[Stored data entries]
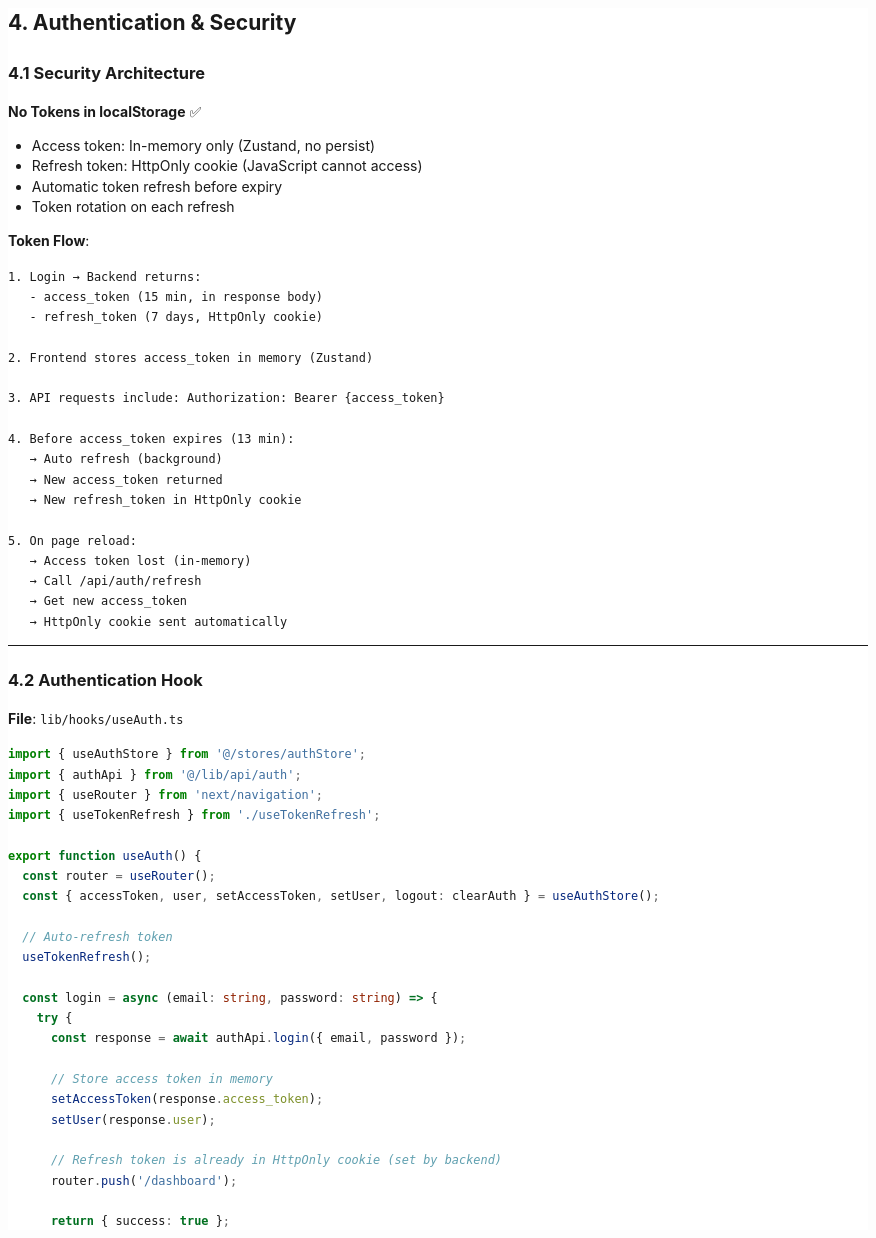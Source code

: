 
## 4. Authentication & Security

### 4.1 Security Architecture

**No Tokens in localStorage** ✅
- Access token: In-memory only (Zustand, no persist)
- Refresh token: HttpOnly cookie (JavaScript cannot access)
- Automatic token refresh before expiry
- Token rotation on each refresh

**Token Flow**:

```
1. Login → Backend returns:
   - access_token (15 min, in response body)
   - refresh_token (7 days, HttpOnly cookie)

2. Frontend stores access_token in memory (Zustand)

3. API requests include: Authorization: Bearer {access_token}

4. Before access_token expires (13 min):
   → Auto refresh (background)
   → New access_token returned
   → New refresh_token in HttpOnly cookie

5. On page reload:
   → Access token lost (in-memory)
   → Call /api/auth/refresh
   → Get new access_token
   → HttpOnly cookie sent automatically
```

---

### 4.2 Authentication Hook

**File**: `lib/hooks/useAuth.ts`

```typescript
import { useAuthStore } from '@/stores/authStore';
import { authApi } from '@/lib/api/auth';
import { useRouter } from 'next/navigation';
import { useTokenRefresh } from './useTokenRefresh';

export function useAuth() {
  const router = useRouter();
  const { accessToken, user, setAccessToken, setUser, logout: clearAuth } = useAuthStore();

  // Auto-refresh token
  useTokenRefresh();

  const login = async (email: string, password: string) => {
    try {
      const response = await authApi.login({ email, password });

      // Store access token in memory
      setAccessToken(response.access_token);
      setUser(response.user);

      // Refresh token is already in HttpOnly cookie (set by backend)
      router.push('/dashboard');

      return { success: true };
```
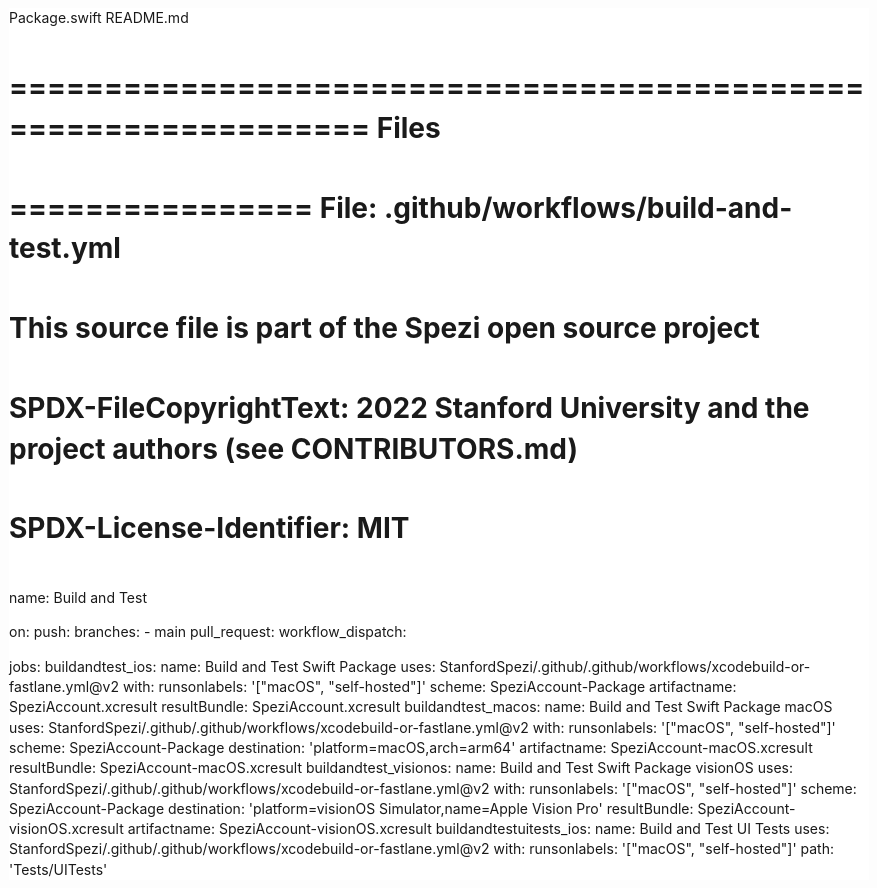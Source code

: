 Package.swift
README.md

================================================================
Files
================================================================

================
File: .github/workflows/build-and-test.yml
================
#
# This source file is part of the Spezi open source project
#
# SPDX-FileCopyrightText: 2022 Stanford University and the project authors (see CONTRIBUTORS.md)
#
# SPDX-License-Identifier: MIT
#

name: Build and Test

on:
  push:
    branches:
      - main
  pull_request:
  workflow_dispatch:

jobs:
  buildandtest_ios:
    name: Build and Test Swift Package
    uses: StanfordSpezi/.github/.github/workflows/xcodebuild-or-fastlane.yml@v2
    with:
      runsonlabels: '["macOS", "self-hosted"]'
      scheme: SpeziAccount-Package
      artifactname: SpeziAccount.xcresult
      resultBundle: SpeziAccount.xcresult
  buildandtest_macos:
    name: Build and Test Swift Package macOS
    uses: StanfordSpezi/.github/.github/workflows/xcodebuild-or-fastlane.yml@v2
    with:
      runsonlabels: '["macOS", "self-hosted"]'
      scheme: SpeziAccount-Package
      destination: 'platform=macOS,arch=arm64'
      artifactname: SpeziAccount-macOS.xcresult
      resultBundle: SpeziAccount-macOS.xcresult
  buildandtest_visionos:
    name: Build and Test Swift Package visionOS
    uses: StanfordSpezi/.github/.github/workflows/xcodebuild-or-fastlane.yml@v2
    with:
      runsonlabels: '["macOS", "self-hosted"]'
      scheme: SpeziAccount-Package
      destination: 'platform=visionOS Simulator,name=Apple Vision Pro'
      resultBundle: SpeziAccount-visionOS.xcresult
      artifactname: SpeziAccount-visionOS.xcresult
  buildandtestuitests_ios:
    name: Build and Test UI Tests
    uses: StanfordSpezi/.github/.github/workflows/xcodebuild-or-fastlane.yml@v2
    with:
      runsonlabels: '["macOS", "self-hosted"]'
      path: 'Tests/UITests'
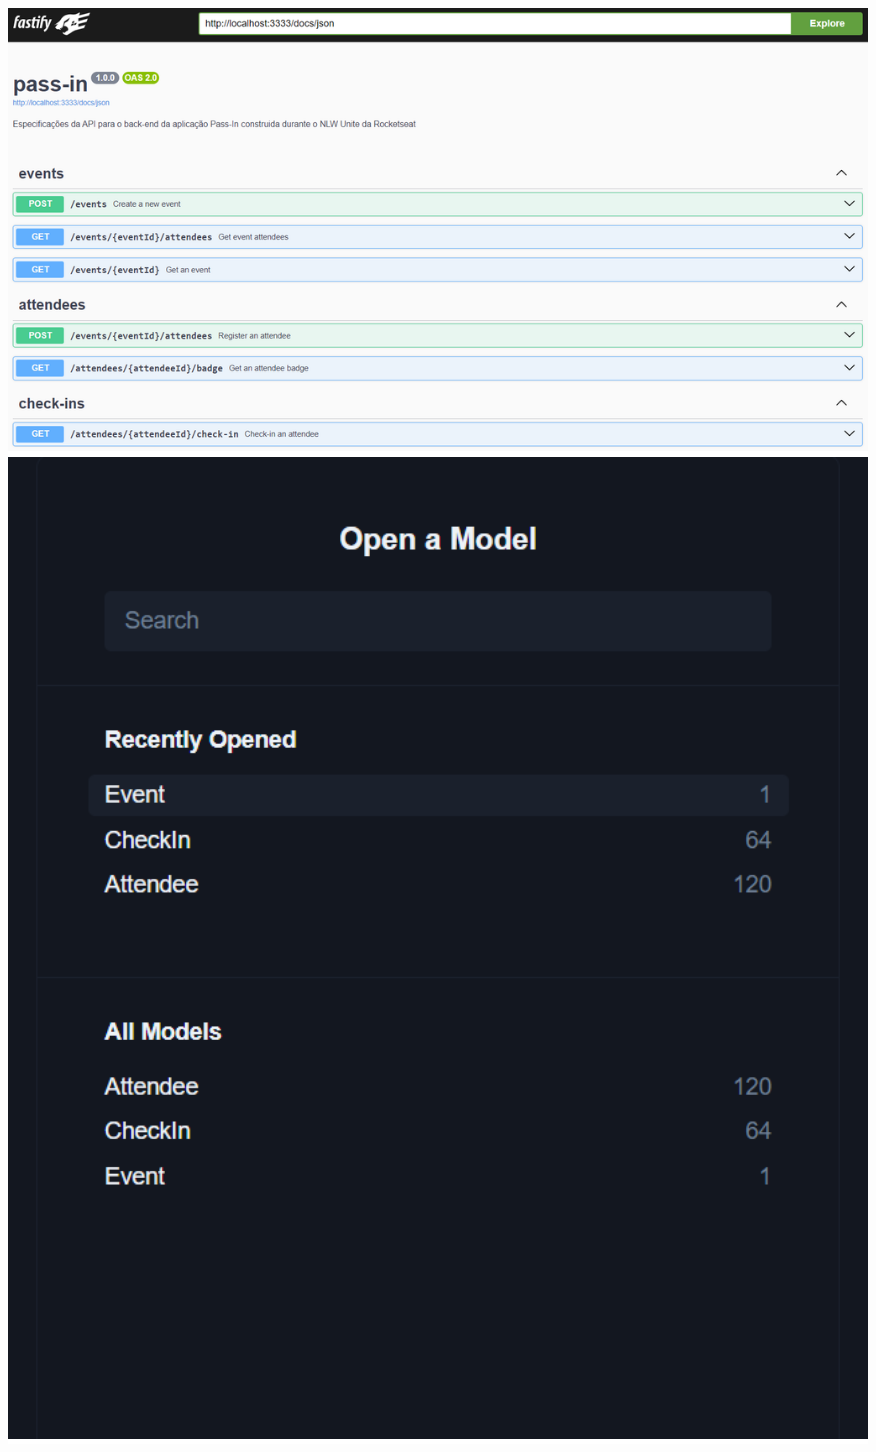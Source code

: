   <img alt="Back-end preview" src="./.github/fastify-preview.png" width="100%" />
  <img alt="Prisma preview" src="./.github/prisma-preview.png" width="100%" />
</p>
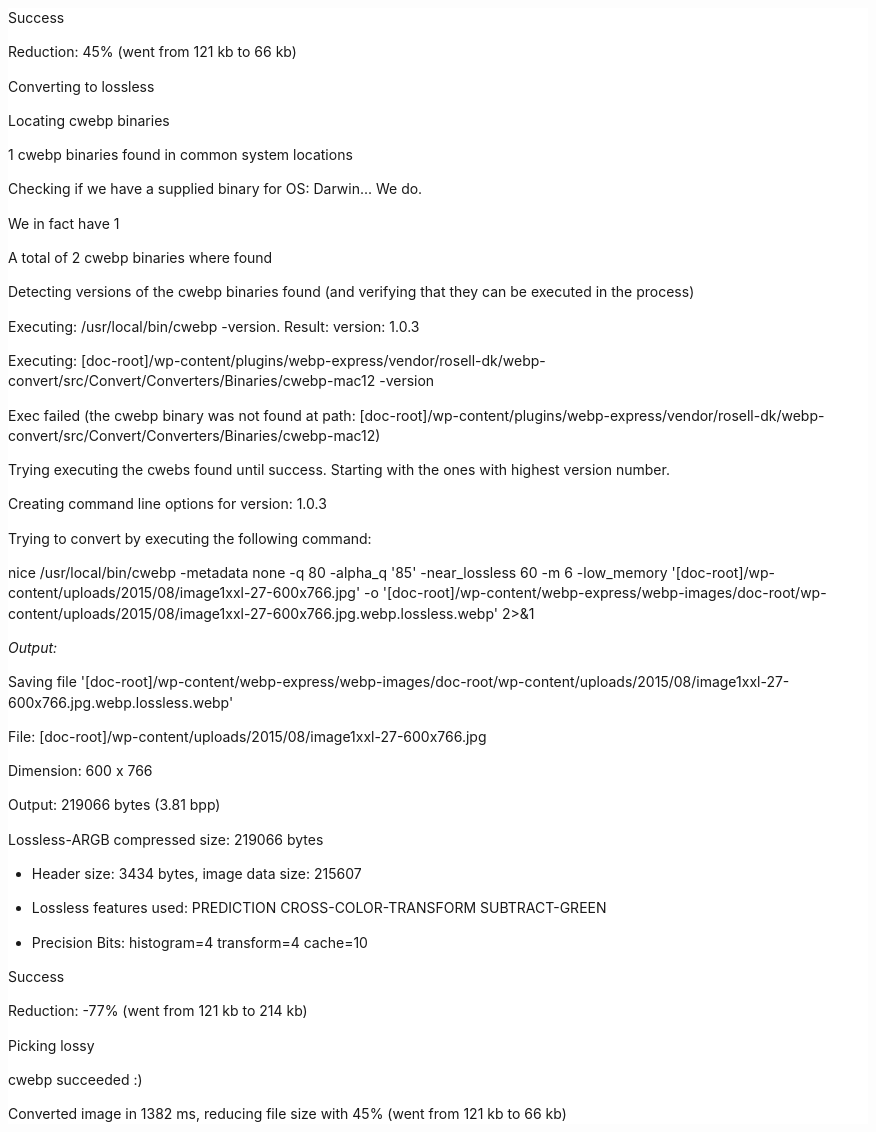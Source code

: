 Success

Reduction: 45% (went from 121 kb to 66 kb)


Converting to lossless

Locating cwebp binaries

1 cwebp binaries found in common system locations

Checking if we have a supplied binary for OS: Darwin... We do.

We in fact have 1

A total of 2 cwebp binaries where found

Detecting versions of the cwebp binaries found (and verifying that they can be executed in the process)

Executing: /usr/local/bin/cwebp -version. Result: version: 1.0.3

Executing: [doc-root]/wp-content/plugins/webp-express/vendor/rosell-dk/webp-convert/src/Convert/Converters/Binaries/cwebp-mac12 -version

Exec failed (the cwebp binary was not found at path: [doc-root]/wp-content/plugins/webp-express/vendor/rosell-dk/webp-convert/src/Convert/Converters/Binaries/cwebp-mac12)

Trying executing the cwebs found until success. Starting with the ones with highest version number.

Creating command line options for version: 1.0.3

Trying to convert by executing the following command:

nice /usr/local/bin/cwebp -metadata none -q 80 -alpha_q '85' -near_lossless 60 -m 6 -low_memory '[doc-root]/wp-content/uploads/2015/08/image1xxl-27-600x766.jpg' -o '[doc-root]/wp-content/webp-express/webp-images/doc-root/wp-content/uploads/2015/08/image1xxl-27-600x766.jpg.webp.lossless.webp' 2>&1


*Output:* 

Saving file '[doc-root]/wp-content/webp-express/webp-images/doc-root/wp-content/uploads/2015/08/image1xxl-27-600x766.jpg.webp.lossless.webp'

File:      [doc-root]/wp-content/uploads/2015/08/image1xxl-27-600x766.jpg

Dimension: 600 x 766

Output:    219066 bytes (3.81 bpp)

Lossless-ARGB compressed size: 219066 bytes

  * Header size: 3434 bytes, image data size: 215607

  * Lossless features used: PREDICTION CROSS-COLOR-TRANSFORM SUBTRACT-GREEN

  * Precision Bits: histogram=4 transform=4 cache=10


Success

Reduction: -77% (went from 121 kb to 214 kb)


Picking lossy

cwebp succeeded :)


Converted image in 1382 ms, reducing file size with 45% (went from 121 kb to 66 kb)

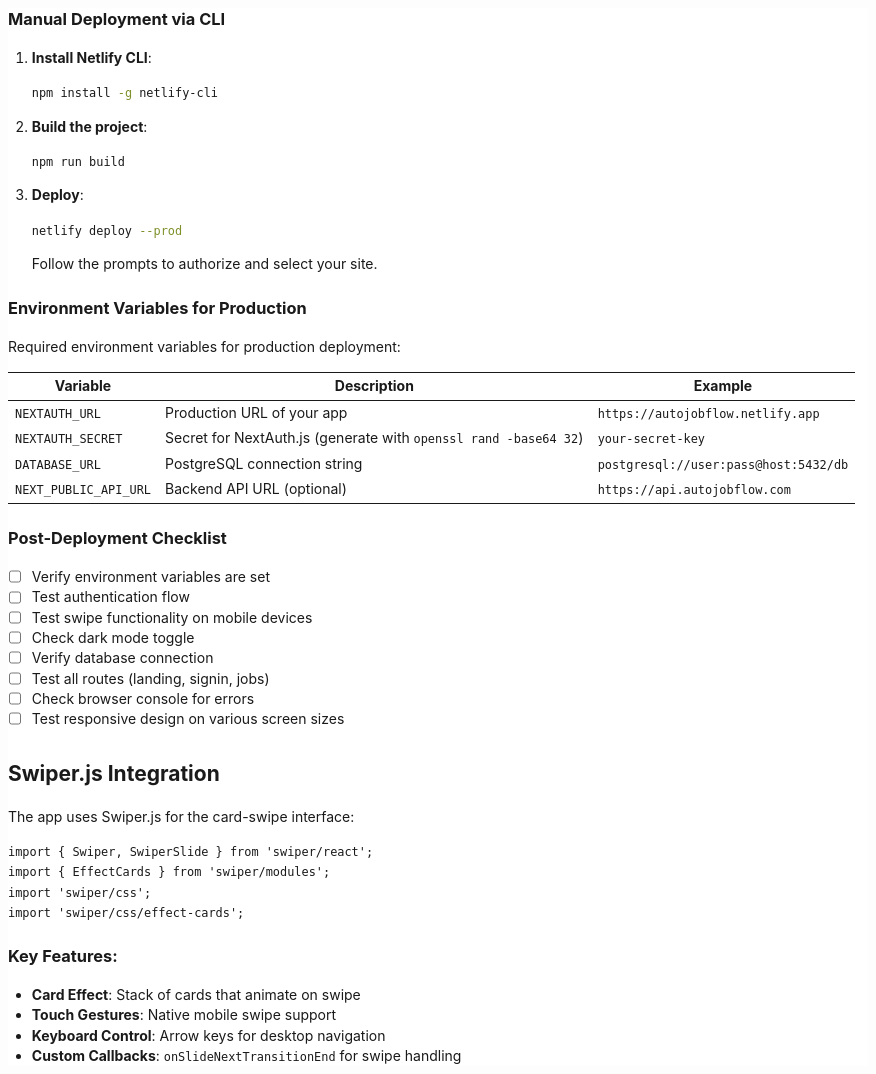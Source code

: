 ### Manual Deployment via CLI

1. **Install Netlify CLI**:
   ```bash
   npm install -g netlify-cli
   ```

2. **Build the project**:
   ```bash
   npm run build
   ```

3. **Deploy**:
   ```bash
   netlify deploy --prod
   ```

   Follow the prompts to authorize and select your site.

### Environment Variables for Production

Required environment variables for production deployment:

| Variable | Description | Example |
|----------|-------------|---------|
| `NEXTAUTH_URL` | Production URL of your app | `https://autojobflow.netlify.app` |
| `NEXTAUTH_SECRET` | Secret for NextAuth.js (generate with `openssl rand -base64 32`) | `your-secret-key` |
| `DATABASE_URL` | PostgreSQL connection string | `postgresql://user:pass@host:5432/db` |
| `NEXT_PUBLIC_API_URL` | Backend API URL (optional) | `https://api.autojobflow.com` |

### Post-Deployment Checklist

- [ ] Verify environment variables are set
- [ ] Test authentication flow
- [ ] Test swipe functionality on mobile devices
- [ ] Check dark mode toggle
- [ ] Verify database connection
- [ ] Test all routes (landing, signin, jobs)
- [ ] Check browser console for errors
- [ ] Test responsive design on various screen sizes

## Swiper.js Integration

The app uses Swiper.js for the card-swipe interface:

```tsx
import { Swiper, SwiperSlide } from 'swiper/react';
import { EffectCards } from 'swiper/modules';
import 'swiper/css';
import 'swiper/css/effect-cards';
```

### Key Features:
- **Card Effect**: Stack of cards that animate on swipe
- **Touch Gestures**: Native mobile swipe support
- **Keyboard Control**: Arrow keys for desktop navigation
- **Custom Callbacks**: `onSlideNextTransitionEnd` for swipe handling
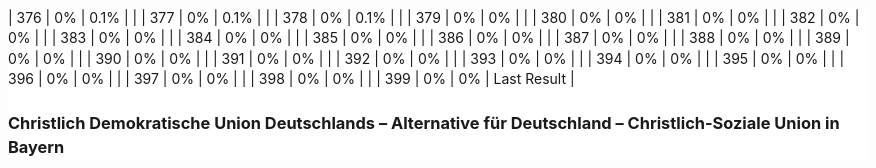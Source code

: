 | 376 | 0% | 0.1% |  |
| 377 | 0% | 0.1% |  |
| 378 | 0% | 0.1% |  |
| 379 | 0% | 0% |  |
| 380 | 0% | 0% |  |
| 381 | 0% | 0% |  |
| 382 | 0% | 0% |  |
| 383 | 0% | 0% |  |
| 384 | 0% | 0% |  |
| 385 | 0% | 0% |  |
| 386 | 0% | 0% |  |
| 387 | 0% | 0% |  |
| 388 | 0% | 0% |  |
| 389 | 0% | 0% |  |
| 390 | 0% | 0% |  |
| 391 | 0% | 0% |  |
| 392 | 0% | 0% |  |
| 393 | 0% | 0% |  |
| 394 | 0% | 0% |  |
| 395 | 0% | 0% |  |
| 396 | 0% | 0% |  |
| 397 | 0% | 0% |  |
| 398 | 0% | 0% |  |
| 399 | 0% | 0% | Last Result |

### Christlich Demokratische Union Deutschlands – Alternative für Deutschland – Christlich-Soziale Union in Bayern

* TASK
An exact copy of the lines above, from the first through the line that holds "- Automatic token refresh before expiry", is what is needed; leave the pictures out.

* SOLUTION TO THIS PROBLEM
Source code

: 
## 4. Authentication & Security

### 4.1 Security Architecture

**No Tokens in localStorage** ✅
- Access token: In-memory only (Zustand, no persist)
- Refresh token: HttpOnly cookie (JavaScript cannot access)
- Automatic token refresh before expiry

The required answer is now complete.